Nov. 13, 2018 $\newcommand{\bs}{\boldsymbol}$ $\newcommand{\argmin}[1]{\underset{\bs{#1}}{\text{arg min}}\,}$ $\newcommand{\argmax}[1]{\underset{\bs{#1}}{\text{arg max}}\,}$ $\newcommand{\tr}{^{\top}}$ $\newcommand{\norm}[1]{\left|\left|\,#1\,\right|\right|}$ $\newcommand{\given}{\,|\,}$ $\DeclareMathOperator{\E}{\mathbb{E}}$ $\newcommand{\blue}[1]{{\color{blue} {#1}}}$ $\newcommand{\red}[1]{{\color{red} {#1}}}$ $\newcommand{\orange}[1]{{\color{orange} {#1}}}$

Let $P \subset \mathbb{R}^n$ be a `polyhedron`

in standard form, characterized by

$$ P = \{\bs{x} \in \mathbb{R}^n : \bs{A}\bs{x} =\bs{b}, \bs{x}\geq \bs{0}\}, \tag{1} $$

such that $\bs{A}\in \mathbb{R}^{m\times n}$ is a matrix with full row rank, and $\bs{b}\geq \bs{0}$.
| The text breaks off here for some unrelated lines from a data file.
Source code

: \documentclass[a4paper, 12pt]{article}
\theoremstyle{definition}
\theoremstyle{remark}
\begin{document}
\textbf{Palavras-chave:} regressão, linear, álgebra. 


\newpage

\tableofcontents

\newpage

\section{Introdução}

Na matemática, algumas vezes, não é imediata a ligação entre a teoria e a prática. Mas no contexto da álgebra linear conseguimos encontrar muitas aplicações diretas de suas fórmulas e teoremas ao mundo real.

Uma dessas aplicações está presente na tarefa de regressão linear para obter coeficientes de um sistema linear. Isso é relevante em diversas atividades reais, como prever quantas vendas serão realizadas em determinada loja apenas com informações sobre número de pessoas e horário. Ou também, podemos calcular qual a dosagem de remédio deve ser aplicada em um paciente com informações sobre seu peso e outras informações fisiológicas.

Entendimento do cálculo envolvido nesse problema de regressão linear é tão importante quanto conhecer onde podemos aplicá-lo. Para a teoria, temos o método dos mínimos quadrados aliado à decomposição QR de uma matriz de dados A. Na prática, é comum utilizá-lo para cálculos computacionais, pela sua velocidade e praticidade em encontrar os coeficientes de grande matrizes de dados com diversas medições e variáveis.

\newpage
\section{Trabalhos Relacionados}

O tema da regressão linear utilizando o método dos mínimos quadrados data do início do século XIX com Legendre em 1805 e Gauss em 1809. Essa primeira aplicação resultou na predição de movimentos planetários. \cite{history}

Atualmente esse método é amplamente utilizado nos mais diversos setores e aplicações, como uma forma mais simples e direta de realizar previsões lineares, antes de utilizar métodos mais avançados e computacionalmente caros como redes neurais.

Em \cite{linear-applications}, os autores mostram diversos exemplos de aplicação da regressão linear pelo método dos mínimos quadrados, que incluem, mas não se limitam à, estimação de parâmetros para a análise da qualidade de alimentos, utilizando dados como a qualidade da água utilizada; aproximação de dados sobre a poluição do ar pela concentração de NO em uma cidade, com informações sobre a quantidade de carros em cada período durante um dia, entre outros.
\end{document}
We call $\overline{\bs{x}} \in \mathbb{R}^n$ a `basic solution`

(BS) if

- $\bs{A}\overline{\bs{x}} = \bs{b}$.
- At least $n$ active constraints are linearly indepedent. (A constraint $f(x) \geq 0$ is active at $\overline{x}$ if $f(\overline{x})=0$.)

A basic solution $\overline{\bs{x}}$ is a `basic feasible solution`

(BFS) if $\overline{\bs{x}}\in P$. This definition makes sense intuitively as it characterizes the "corners" in a polyhedron.
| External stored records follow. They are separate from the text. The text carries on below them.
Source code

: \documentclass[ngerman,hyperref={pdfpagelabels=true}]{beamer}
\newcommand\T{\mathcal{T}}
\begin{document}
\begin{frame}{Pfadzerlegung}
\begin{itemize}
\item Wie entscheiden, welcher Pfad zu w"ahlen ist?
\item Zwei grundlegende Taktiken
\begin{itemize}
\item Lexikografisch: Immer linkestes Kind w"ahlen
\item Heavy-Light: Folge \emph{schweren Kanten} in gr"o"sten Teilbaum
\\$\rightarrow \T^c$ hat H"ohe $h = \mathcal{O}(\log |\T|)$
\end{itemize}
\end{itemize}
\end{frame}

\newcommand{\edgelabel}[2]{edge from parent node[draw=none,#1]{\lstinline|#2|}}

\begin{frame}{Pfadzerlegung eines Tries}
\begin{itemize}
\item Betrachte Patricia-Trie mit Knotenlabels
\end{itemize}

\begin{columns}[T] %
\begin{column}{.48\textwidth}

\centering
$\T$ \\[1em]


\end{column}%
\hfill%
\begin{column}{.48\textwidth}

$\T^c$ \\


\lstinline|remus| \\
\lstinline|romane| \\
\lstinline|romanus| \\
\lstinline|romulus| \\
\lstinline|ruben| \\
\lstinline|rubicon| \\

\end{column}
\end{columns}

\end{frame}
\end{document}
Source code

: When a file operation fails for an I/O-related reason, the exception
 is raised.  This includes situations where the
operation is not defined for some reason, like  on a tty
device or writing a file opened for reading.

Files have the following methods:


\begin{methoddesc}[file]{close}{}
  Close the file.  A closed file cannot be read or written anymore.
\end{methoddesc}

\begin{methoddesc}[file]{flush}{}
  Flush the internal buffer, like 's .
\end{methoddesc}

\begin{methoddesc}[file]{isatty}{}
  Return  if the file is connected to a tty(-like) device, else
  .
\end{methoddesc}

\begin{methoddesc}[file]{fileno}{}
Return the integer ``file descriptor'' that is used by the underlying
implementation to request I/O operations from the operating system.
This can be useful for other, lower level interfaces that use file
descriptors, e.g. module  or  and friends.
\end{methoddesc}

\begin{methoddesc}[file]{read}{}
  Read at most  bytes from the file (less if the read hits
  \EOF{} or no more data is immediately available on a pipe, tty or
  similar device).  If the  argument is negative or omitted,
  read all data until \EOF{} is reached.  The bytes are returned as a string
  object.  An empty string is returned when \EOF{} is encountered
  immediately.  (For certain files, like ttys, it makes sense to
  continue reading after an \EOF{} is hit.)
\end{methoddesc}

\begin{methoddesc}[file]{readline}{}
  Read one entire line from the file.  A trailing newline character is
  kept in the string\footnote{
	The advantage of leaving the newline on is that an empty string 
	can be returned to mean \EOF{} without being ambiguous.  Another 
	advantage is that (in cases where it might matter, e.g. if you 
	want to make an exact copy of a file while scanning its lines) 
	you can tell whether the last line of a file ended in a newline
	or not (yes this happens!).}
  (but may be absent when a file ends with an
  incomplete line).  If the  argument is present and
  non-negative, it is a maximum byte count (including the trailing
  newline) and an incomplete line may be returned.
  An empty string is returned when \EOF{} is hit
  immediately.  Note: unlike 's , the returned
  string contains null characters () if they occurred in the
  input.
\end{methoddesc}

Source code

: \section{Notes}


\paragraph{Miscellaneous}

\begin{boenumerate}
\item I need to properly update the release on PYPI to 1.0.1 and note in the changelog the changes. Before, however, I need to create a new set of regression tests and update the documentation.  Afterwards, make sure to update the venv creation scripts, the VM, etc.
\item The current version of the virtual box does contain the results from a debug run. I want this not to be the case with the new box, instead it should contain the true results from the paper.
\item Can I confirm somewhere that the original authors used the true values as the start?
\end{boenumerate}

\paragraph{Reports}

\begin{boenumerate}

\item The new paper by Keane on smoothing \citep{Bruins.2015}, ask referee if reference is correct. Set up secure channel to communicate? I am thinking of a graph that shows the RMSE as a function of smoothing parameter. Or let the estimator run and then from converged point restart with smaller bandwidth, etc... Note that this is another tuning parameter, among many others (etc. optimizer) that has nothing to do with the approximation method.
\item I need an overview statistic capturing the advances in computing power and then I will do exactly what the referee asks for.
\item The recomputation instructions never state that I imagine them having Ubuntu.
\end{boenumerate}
Any linear program (LP) can be reformulated as

$$ \min_{\bs{x}\in P} \quad \bs{c}\tr \bs{x} \tag{2} $$

where $\bs{c}$ is a fixed $n$-vector and $P$ is given by $\blue{(1)}$. We have the following important theorem.
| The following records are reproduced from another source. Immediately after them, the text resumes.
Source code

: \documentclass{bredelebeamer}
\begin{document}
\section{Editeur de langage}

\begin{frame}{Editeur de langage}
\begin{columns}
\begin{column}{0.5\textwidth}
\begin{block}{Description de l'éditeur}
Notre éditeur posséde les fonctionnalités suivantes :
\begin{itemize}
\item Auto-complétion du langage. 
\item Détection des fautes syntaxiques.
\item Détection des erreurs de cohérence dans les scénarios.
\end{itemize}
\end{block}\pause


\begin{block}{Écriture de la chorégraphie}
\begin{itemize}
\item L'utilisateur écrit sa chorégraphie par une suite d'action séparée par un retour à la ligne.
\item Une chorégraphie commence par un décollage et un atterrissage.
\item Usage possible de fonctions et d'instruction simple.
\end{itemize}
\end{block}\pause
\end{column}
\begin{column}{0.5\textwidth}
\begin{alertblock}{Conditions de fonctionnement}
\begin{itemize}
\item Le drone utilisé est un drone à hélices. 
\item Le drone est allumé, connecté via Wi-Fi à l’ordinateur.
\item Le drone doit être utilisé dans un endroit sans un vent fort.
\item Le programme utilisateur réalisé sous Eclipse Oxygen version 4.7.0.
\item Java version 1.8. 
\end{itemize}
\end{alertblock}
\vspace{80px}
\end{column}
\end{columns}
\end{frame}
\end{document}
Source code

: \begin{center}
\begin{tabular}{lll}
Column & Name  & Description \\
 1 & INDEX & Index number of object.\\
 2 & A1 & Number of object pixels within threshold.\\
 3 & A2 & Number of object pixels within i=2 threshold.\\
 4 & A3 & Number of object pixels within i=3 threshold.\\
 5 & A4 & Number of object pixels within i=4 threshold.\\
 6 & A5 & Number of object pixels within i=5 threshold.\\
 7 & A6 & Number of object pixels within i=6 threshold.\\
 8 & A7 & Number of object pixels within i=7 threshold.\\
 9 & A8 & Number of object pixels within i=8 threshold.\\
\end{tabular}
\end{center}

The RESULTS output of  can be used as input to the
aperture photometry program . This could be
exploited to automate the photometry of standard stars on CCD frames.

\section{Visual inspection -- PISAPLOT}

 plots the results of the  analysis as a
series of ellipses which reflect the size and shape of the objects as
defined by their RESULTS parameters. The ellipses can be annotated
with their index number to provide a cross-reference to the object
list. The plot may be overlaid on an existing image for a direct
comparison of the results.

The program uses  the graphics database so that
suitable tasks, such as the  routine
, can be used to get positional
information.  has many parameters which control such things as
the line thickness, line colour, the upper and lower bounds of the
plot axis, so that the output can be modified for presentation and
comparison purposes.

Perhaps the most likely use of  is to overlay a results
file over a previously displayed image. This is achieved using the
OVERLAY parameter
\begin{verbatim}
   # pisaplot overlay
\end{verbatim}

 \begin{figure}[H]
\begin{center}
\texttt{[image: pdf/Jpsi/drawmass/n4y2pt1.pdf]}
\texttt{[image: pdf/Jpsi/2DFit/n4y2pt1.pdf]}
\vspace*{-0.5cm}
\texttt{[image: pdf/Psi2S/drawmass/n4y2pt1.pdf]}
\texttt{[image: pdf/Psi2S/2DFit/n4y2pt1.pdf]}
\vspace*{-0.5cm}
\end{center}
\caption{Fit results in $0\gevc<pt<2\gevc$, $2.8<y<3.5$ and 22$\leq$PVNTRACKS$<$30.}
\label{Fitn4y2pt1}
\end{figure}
Theorem 1Suppose we have a non-empty polyhedron in standard form (1), and a linear program given by (2). Then we have that $\bs{x}$ is a basic solution if and only if $\bs{x}$ solves the linear system $\bs{A}\bs{x}=\bs{b}$ and there exists $m$ column indices$$ B = \{B_1, B_2,..., B_m\} $$

such that the columns $\bs{A}_{B_1},..., \bs{A}_{B_m}$ of $\bs{A}$ are linearly independent and $x_j=0$ if $j \not\in B$.

*Proof*

$(\Rightarrow)$ Suppose that $\bs{x}$ is a basic solution. Then $\bs{A}\bs{x}=\bs{b}$. Let $B_1,..., B_k$ be the nonzero indices of $\bs{x}$. Then we have the linear system

$$ \left\{\begin{aligned} & \bs{b}=\bs{A}\bs{x} = \left(\bs{A}_{B_1},..., \bs{A}_{B_k}\right)\begin{pmatrix} x_{B_1} \\ \vdots \\ x_{B_k} \end{pmatrix} \\ & x_j=0, \quad \forall j\not\in \{B_1,..., B_k\}. \end{aligned}\right. $$

This is a $(n\times n)$ linear system with rank $n$ since by the definition of basic solution, there must be at least $n$ linearly independent active constraints. As a direct result, the system has a unique solution. Hence, the system

$$ \left(\bs{A}_{B_1},..., \bs{A}_{B_k}\right)\begin{pmatrix} x_{B_1} \\ \vdots \\ x_{B_k} \end{pmatrix} = \bs{b} $$

has a unique solution, showing that the columns $\bs{A}_{B_1},..., \bs{A}_{B_k}$ are linearly independent.

We also assumed that $\bs{A}$ has full row rank, i.e. $\text{rank}(\bs{A})=m$. Hence, $k\leq m$. Extending basis if necessary, we obtain $\{B_1,..., B_m\}$ that satisfies Thereom 1. This proves the forward direction.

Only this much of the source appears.